* _GIVEN INFORMATION_
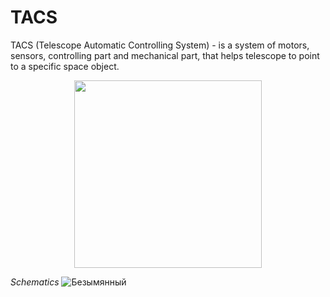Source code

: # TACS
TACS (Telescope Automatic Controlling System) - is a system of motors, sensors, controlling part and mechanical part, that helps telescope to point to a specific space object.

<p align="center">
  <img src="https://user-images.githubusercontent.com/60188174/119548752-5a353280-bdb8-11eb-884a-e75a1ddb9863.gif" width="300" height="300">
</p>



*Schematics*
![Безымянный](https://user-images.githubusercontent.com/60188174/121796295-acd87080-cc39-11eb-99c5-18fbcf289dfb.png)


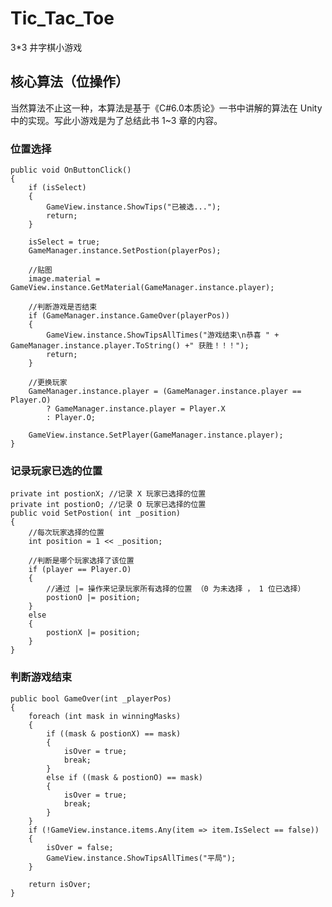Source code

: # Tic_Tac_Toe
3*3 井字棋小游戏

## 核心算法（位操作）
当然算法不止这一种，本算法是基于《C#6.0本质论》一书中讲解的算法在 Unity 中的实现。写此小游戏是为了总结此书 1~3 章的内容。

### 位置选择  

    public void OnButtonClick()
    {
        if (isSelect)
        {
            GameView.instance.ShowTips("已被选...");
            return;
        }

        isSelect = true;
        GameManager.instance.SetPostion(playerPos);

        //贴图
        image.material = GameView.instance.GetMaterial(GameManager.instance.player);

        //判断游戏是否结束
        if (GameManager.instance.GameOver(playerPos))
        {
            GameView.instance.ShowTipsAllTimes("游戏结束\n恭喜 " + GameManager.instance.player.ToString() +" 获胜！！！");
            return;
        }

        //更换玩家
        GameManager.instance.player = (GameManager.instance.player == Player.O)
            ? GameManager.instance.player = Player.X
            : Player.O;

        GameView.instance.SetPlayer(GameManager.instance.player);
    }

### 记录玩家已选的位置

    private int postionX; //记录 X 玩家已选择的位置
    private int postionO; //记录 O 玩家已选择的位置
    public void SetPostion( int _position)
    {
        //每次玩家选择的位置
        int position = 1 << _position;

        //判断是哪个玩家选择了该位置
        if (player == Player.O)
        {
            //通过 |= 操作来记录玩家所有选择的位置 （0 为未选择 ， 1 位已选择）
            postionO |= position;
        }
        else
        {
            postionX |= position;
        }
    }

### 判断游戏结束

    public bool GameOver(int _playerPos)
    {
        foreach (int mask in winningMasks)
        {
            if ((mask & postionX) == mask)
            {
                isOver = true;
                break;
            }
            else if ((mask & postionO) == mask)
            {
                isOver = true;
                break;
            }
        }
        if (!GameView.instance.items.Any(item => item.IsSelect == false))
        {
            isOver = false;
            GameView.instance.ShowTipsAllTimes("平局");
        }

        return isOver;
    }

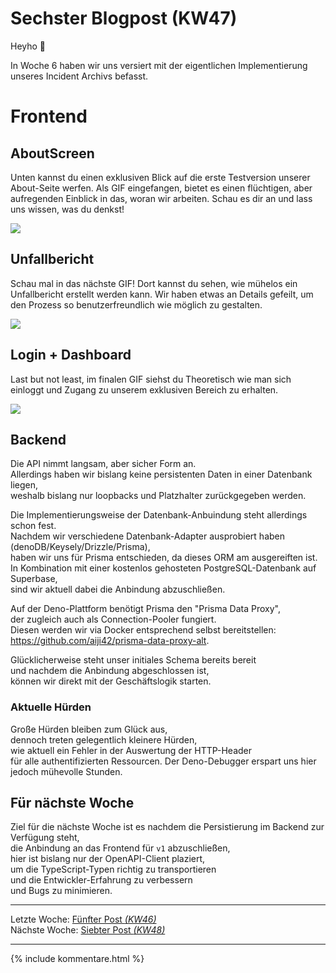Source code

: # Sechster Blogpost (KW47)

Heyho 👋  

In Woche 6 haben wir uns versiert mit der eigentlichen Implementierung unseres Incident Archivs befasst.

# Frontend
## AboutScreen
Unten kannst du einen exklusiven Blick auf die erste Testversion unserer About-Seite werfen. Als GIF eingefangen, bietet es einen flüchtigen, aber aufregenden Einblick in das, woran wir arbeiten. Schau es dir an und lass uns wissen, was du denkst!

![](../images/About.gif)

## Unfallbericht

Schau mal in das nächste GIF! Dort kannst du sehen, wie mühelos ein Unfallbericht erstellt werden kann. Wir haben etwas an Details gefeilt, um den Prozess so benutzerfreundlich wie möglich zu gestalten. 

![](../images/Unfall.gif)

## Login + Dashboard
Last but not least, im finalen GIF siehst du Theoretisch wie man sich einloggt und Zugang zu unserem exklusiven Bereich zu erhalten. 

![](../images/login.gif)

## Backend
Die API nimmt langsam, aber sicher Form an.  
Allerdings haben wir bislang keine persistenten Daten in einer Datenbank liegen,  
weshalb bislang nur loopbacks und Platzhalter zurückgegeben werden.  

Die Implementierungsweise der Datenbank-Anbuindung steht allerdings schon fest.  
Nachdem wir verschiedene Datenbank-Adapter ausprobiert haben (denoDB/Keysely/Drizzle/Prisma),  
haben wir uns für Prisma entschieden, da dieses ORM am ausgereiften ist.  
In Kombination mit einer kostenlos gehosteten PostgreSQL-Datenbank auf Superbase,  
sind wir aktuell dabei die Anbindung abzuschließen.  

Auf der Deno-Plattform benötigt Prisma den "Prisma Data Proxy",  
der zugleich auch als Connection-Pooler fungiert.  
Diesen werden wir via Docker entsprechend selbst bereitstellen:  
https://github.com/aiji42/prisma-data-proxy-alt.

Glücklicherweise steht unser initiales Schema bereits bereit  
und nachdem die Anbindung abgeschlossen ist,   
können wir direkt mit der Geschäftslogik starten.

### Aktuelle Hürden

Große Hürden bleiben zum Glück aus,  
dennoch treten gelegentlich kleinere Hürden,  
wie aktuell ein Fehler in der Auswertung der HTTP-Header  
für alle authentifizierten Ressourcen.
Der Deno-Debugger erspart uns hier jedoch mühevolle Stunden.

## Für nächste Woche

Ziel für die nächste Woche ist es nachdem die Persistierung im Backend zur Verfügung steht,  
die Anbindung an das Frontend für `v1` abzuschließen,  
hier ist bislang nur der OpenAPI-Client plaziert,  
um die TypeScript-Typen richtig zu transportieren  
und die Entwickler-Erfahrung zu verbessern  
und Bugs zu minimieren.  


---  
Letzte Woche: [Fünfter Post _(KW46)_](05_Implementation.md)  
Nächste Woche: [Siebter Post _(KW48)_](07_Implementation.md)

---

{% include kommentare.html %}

* _BRIEF_
Retype the lines beginning at the one containing "wie aktuell ein" and ending at the final line of the material, both included.

* _YOUR RESPONSE_
wie aktuell ein Fehler in der Auswertung der HTTP-Header  
für alle authentifizierten Ressourcen.
Der Deno-Debugger erspart uns hier jedoch mühevolle Stunden.

## Für nächste Woche

Ziel für die nächste Woche ist es nachdem die Persistierung im Backend zur Verfügung steht,  
die Anbindung an das Frontend für `v1` abzuschließen,  
hier ist bislang nur der OpenAPI-Client plaziert,  
um die TypeScript-Typen richtig zu transportieren  
und die Entwickler-Erfahrung zu verbessern  
und Bugs zu minimieren.  


---  
Letzte Woche: [Fünfter Post _(KW46)_](05_Implementation.md)  
Nächste Woche: [Siebter Post _(KW48)_](07_Implementation.md)

---

{% include kommentare.html %}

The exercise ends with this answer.